=== Section Start ===

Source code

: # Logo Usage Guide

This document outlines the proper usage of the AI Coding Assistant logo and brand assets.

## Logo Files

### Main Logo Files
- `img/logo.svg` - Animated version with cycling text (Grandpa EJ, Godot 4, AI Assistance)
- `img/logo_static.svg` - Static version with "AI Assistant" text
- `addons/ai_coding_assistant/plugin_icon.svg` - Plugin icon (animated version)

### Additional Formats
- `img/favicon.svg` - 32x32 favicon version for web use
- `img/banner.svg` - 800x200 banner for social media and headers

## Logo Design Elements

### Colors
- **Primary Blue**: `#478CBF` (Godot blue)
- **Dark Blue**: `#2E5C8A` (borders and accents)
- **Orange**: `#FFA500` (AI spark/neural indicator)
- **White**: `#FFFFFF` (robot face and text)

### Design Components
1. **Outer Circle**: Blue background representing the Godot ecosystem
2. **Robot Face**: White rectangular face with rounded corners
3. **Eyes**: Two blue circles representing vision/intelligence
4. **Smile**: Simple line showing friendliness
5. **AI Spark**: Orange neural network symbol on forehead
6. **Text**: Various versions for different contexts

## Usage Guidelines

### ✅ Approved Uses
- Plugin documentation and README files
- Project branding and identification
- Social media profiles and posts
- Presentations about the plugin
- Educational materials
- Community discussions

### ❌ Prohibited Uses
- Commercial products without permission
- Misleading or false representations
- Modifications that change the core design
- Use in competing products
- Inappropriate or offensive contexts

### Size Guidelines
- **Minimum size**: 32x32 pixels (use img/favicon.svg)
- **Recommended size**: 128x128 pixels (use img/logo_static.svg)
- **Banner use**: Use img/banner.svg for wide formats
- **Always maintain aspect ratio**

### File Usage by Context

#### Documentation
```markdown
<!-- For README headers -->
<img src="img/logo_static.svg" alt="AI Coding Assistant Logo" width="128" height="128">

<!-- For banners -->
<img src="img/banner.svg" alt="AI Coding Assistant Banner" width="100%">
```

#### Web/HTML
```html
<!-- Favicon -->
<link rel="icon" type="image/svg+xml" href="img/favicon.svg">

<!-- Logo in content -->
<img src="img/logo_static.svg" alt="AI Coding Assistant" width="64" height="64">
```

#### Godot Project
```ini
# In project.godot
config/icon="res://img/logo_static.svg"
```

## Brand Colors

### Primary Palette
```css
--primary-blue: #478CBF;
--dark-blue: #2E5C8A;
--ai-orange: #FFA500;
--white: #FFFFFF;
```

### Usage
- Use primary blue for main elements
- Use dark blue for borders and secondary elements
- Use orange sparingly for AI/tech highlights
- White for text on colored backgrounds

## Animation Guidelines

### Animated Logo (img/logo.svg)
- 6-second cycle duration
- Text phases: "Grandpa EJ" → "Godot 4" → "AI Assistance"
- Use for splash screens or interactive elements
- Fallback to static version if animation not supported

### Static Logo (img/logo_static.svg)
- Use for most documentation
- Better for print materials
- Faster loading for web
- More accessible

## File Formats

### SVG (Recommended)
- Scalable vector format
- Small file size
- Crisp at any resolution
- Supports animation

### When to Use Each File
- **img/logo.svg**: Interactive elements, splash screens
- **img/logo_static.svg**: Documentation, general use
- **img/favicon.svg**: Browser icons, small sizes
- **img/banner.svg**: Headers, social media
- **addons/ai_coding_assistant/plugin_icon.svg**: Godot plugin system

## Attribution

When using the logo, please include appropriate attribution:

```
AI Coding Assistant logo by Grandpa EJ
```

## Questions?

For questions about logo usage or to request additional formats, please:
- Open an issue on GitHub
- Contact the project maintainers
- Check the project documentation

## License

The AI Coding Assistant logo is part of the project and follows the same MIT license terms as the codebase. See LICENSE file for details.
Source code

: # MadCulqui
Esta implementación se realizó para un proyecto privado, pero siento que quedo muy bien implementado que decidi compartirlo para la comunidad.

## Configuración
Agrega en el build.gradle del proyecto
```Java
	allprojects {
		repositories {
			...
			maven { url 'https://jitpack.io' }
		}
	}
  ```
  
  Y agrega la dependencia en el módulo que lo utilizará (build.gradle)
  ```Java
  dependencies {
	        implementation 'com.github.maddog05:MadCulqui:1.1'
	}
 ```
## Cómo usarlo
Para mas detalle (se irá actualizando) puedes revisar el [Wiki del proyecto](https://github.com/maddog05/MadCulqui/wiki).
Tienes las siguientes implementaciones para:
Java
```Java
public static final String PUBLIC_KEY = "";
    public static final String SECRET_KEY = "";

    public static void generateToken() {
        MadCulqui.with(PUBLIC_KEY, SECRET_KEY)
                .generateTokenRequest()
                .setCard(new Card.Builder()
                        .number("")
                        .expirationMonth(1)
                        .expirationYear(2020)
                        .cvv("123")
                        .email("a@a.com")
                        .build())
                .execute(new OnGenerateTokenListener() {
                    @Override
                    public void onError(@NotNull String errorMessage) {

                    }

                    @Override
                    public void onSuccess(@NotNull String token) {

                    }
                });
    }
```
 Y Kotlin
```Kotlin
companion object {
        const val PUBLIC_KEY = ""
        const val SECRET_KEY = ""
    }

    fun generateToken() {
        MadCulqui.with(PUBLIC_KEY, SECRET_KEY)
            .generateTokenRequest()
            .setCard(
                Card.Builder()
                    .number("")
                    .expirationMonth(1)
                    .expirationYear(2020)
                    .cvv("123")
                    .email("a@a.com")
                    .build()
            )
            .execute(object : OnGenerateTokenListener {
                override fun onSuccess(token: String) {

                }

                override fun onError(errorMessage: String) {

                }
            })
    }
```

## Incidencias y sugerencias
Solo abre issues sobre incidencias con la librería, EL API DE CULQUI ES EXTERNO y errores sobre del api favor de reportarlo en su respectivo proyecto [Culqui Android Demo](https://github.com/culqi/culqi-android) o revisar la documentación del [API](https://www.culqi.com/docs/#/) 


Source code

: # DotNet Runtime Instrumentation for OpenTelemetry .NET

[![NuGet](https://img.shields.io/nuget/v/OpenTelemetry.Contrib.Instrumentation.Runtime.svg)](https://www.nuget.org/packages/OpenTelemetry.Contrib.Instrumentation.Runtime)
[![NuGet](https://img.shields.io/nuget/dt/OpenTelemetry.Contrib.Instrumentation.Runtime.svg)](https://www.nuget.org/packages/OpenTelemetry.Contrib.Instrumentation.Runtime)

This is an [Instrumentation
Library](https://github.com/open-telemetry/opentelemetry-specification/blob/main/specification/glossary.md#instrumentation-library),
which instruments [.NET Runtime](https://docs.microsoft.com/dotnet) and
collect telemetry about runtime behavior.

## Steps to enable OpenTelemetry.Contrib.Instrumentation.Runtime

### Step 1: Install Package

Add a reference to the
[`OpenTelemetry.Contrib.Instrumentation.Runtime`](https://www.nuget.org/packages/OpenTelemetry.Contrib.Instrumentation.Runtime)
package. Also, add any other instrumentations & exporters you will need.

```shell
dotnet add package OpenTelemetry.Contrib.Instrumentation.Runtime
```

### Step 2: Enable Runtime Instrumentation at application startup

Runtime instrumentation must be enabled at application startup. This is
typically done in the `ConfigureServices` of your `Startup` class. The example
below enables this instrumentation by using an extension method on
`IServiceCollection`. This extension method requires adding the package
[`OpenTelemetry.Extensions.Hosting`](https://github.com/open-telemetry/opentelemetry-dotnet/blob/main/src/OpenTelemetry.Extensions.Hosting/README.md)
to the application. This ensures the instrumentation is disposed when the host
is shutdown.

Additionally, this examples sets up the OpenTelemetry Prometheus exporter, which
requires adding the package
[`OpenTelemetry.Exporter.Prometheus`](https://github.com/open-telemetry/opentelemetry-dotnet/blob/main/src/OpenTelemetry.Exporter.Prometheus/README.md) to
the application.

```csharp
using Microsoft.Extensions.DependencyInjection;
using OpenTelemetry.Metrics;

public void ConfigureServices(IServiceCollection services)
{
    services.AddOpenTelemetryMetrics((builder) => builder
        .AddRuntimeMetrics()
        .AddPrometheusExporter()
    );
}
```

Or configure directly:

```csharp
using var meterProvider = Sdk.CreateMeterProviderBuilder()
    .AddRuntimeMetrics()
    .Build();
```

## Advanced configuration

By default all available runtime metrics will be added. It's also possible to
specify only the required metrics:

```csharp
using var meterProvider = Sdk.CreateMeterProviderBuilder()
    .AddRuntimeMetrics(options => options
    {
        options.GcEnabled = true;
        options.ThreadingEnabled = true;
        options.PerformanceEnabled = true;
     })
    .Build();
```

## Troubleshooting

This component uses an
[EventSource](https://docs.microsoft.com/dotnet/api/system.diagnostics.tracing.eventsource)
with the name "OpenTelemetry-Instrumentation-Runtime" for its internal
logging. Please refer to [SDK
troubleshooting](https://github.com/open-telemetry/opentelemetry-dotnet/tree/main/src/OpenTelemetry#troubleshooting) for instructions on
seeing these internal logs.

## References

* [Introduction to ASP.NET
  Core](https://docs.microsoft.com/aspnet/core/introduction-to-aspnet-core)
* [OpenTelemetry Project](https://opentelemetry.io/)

=== Section End ===

• **REQUIRED WORK**:
Which lines belong in the answer? Exactly those from the first line of the entries through the line holding "### Design Components", inclusive, copied unchanged.

• **RESULT OF THE TASK**:
Source code

: # Logo Usage Guide

This document outlines the proper usage of the AI Coding Assistant logo and brand assets.

## Logo Files

### Main Logo Files
- `img/logo.svg` - Animated version with cycling text (Grandpa EJ, Godot 4, AI Assistance)
- `img/logo_static.svg` - Static version with "AI Assistant" text
- `addons/ai_coding_assistant/plugin_icon.svg` - Plugin icon (animated version)

### Additional Formats
- `img/favicon.svg` - 32x32 favicon version for web use
- `img/banner.svg` - 800x200 banner for social media and headers

## Logo Design Elements

### Colors
- **Primary Blue**: `#478CBF` (Godot blue)
- **Dark Blue**: `#2E5C8A` (borders and accents)
- **Orange**: `#FFA500` (AI spark/neural indicator)
- **White**: `#FFFFFF` (robot face and text)

### Design Components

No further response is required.